The info cluster synchronizes files between the different web servers with the wwwpush command (which is called when using the -push flag with wwwuinst or wwwdinst, the tool used to install files). The same mechanism is used to synchronize FTP files, but for simplicity this document will only refer to the web servers.

The main program used to synchronize files is rdist, a UNIX program. The host info.cac.washington.edu ("info" in this document) is the rdist client and the web servers are the rdist servers (because the rdist command is initiated on the host info). Much terminology specific to rdist is used in this document; the terms are explained in the rdist documentation.

Usually files and directories are pushed by content developers, but all directories are automatically pushed every morning, forcing everything to be in sync.

The steps involved in using the wwwpush command are:

  1. User runs wwwpush on a compute server. After doing rudimentary checks to ensure the arguments passed to the command line are correct, the user is asked for his or her password which causes the effective user ID to change to a central user.
  2. As the central user, wwwpush sends to info's push daemon a list of the file paths to push.
  3. Once the push daemon sees a connection as the central user, it makes sure the other host is on its list of approved hosts, rejecting the connection if not.
  4. The push daemon sets a lock on the files and/or directories which will be pushed. If any files are already locked, wait until they are available.
  5. The daemon will check the files which will be pushed to make sure that they are at least world readable. This is necessary because some versions of rdist become confused if it does not have read access to the files on the local (info's) filesystem.
  6. Next, the push daemon builds distfiles which will tell rdist what files to send to what hosts.
  7. An rdist lock is obtained by the push daemon. Rather than being an exclusive lock, there are only so many slots available. If they are all taken, wait until one is available.
  8. The rdist processes are started in parallel. For pushing to the web servers, dedicated push hosts do the actual rdist commands, which increases throughput.
  9. Output from rdist is sent back to the user (each line prepended with a timestamp and the destination host).
  10. The rdist and file locks are released.

The major steps are described in detail below.

Locking Files

The locking mechanism on info affects both files and directories. If a directory is locked, then all files under that directory are implicitly locked too. If a file is locked, then any of its parent directories are also implicitly locked.

For example, if the path world/webinfo/behind/ is locked, then a request to lock world/webinfo/behind/push.html will need to wait until the directory is unlocked. Likewise, if world/webinfo/behind/push.html is locked, a request to lock world/webinfo/behind/ will not be granted until the file is unlocked.

Building distfiles

To tell rdist what files to send to the web servers, the push mechanism builds one or more distfiles. To form a basis for these distfiles, info contains a skeleton distfile named distfile.skel. For the web servers, there are several distfile.skel files which are used to build distfiles to the different kinds of web servers; if a push command involves files which are not used by a particular distfile.skel, that file is skipped.
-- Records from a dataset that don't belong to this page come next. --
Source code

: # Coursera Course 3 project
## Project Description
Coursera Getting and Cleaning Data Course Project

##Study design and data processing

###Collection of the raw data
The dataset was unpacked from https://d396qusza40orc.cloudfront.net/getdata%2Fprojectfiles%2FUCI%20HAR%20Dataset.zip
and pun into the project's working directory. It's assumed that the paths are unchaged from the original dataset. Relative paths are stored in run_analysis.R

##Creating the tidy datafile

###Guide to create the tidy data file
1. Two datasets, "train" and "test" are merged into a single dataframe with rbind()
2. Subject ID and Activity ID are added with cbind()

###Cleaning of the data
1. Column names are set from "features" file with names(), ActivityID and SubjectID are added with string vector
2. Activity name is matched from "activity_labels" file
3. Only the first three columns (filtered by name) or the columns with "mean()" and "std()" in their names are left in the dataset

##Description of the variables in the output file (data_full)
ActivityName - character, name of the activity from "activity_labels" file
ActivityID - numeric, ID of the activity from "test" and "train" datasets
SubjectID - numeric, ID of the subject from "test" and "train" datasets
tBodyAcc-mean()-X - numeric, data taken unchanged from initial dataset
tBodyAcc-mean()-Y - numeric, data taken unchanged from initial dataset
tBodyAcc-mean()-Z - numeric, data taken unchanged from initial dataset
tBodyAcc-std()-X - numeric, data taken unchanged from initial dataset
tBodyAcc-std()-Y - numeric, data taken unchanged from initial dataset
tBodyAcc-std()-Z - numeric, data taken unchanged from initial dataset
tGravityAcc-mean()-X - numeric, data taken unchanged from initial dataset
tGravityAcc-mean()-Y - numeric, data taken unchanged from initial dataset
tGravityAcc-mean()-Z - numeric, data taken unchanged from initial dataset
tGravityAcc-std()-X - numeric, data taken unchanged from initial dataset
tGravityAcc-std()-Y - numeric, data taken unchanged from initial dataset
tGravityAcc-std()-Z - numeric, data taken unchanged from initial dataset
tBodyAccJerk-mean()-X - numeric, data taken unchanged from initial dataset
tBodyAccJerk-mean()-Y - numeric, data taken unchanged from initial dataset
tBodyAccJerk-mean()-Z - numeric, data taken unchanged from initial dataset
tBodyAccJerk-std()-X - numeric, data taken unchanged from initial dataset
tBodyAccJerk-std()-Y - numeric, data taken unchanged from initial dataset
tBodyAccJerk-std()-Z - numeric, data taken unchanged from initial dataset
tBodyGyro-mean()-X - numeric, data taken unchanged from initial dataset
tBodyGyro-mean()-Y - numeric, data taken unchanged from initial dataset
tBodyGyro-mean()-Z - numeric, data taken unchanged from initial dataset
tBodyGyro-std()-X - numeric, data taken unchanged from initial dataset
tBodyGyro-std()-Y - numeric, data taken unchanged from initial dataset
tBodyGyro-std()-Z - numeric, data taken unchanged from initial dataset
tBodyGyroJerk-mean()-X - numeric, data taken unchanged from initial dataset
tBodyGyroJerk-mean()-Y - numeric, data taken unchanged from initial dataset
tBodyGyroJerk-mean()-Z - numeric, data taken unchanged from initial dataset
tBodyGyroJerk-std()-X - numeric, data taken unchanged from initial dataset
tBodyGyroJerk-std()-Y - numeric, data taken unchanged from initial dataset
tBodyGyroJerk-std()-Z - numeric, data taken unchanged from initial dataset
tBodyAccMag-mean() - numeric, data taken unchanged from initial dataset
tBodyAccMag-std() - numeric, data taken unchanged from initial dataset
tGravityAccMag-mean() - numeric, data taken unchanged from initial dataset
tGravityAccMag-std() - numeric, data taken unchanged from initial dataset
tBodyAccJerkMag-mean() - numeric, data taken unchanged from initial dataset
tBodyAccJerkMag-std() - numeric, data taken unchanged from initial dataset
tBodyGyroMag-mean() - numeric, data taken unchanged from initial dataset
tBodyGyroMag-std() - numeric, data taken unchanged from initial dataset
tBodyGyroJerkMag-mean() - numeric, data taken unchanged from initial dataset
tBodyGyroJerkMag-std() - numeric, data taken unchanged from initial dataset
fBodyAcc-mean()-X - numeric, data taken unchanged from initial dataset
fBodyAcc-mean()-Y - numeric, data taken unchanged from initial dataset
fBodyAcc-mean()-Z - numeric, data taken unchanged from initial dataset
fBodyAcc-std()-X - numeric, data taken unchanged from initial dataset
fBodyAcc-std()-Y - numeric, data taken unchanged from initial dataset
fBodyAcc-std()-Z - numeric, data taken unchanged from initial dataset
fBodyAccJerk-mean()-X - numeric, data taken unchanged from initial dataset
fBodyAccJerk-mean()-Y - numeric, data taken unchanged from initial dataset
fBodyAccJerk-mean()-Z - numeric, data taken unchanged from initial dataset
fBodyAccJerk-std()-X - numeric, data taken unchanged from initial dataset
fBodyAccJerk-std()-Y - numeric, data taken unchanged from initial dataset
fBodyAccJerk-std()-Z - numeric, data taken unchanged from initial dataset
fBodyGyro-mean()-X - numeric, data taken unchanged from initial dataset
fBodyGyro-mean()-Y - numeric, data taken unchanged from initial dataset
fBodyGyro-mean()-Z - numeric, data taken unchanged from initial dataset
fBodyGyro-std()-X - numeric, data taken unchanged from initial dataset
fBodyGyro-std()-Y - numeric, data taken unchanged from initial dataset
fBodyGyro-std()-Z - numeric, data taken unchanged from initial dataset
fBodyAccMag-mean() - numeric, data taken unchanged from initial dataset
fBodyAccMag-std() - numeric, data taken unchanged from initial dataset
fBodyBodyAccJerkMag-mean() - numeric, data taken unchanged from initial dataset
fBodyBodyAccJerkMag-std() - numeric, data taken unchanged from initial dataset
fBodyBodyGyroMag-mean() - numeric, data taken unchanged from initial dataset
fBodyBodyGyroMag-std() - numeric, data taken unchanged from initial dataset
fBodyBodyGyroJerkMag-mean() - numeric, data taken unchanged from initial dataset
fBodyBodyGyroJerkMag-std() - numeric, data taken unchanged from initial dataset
The distfile.skel has a list of files which should not be sent to that particular server. When distfiles are built, files to push which are in the exception list (or match the exception patterns) are not added as source files. Target hostnames are also not added, since those will be defined on the command line. The generated distfiles are stored in a temporary area with unique names (so multiple push processes don't overwrite each other's distfiles).

Locking rdist slots

To prevent info from doing too many rdists at one time, info has an rdist locking mechanism which limits the number of push processes. Once a process is given an rdist slot, it can actually start as many rdist processes as it wants, so the maximum number of slots needs to be chosen to take this into account.

Parallel rdists

While the rdists can be done serially, doing them in parallel greatly increases performance, since much of the time rdist on info will be waiting for a response from the remote web server (which is either reading its directory and comparing files, or writing a new or updated file).

To further improve performance, multiple hosts are used to update the web servers, and each of these push servers runs parallel rdists.